• **Problem requirements**:
From the entries that follow, extract each line holding the string "podemos".

════

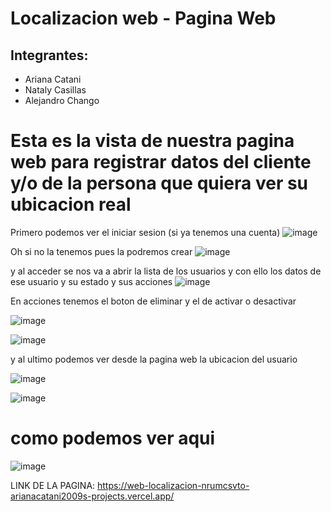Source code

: # Localizacion web - Pagina Web



## Integrantes:
- Ariana Catani
- Nataly Casillas
- Alejandro Chango


# Esta es la vista de nuestra pagina web para registrar datos del cliente y/o de la persona que quiera ver su ubicacion real

Primero podemos ver el iniciar sesion (si ya tenemos una cuenta) 
![image](https://github.com/user-attachments/assets/27648896-dfaf-4672-be12-0b8a00d5b420)

Oh si no la tenemos pues la podremos crear
![image](https://github.com/user-attachments/assets/4028dcd8-d256-42a1-8524-40bdba1f0e75)


y al acceder se nos va a abrir la lista de los usuarios y con ello los datos de ese usuario y su estado y sus acciones 
![image](https://github.com/user-attachments/assets/9da98174-6a93-47c2-bfb8-879c5caa791c)


En acciones tenemos el boton de eliminar y el de activar o desactivar

![image](https://github.com/user-attachments/assets/58b871bf-6d3e-4fec-8af7-2bdafb69e69c)

![image](https://github.com/user-attachments/assets/271a2d75-bd5c-427e-ba5f-83a5a5653260)


y al ultimo podemos ver desde la pagina web la ubicacion del usuario

![image](https://github.com/user-attachments/assets/76e3b9e2-8ee8-47d5-b78a-a2ed8840dea2)

![image](https://github.com/user-attachments/assets/a3e7bcac-acb5-4f60-a95f-c152b27450cd)

# como podemos ver aqui
![image](https://github.com/user-attachments/assets/e5f8ca31-aef5-4c36-a26f-93e2c57a4f61)


LINK DE LA PAGINA:
https://web-localizacion-nrumcsvto-arianacatani2009s-projects.vercel.app/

════

• **Response area**:
Primero podemos ver el iniciar sesion (si ya tenemos una cuenta) 
y al ultimo podemos ver desde la pagina web la ubicacion del usuario
# como podemos ver aqui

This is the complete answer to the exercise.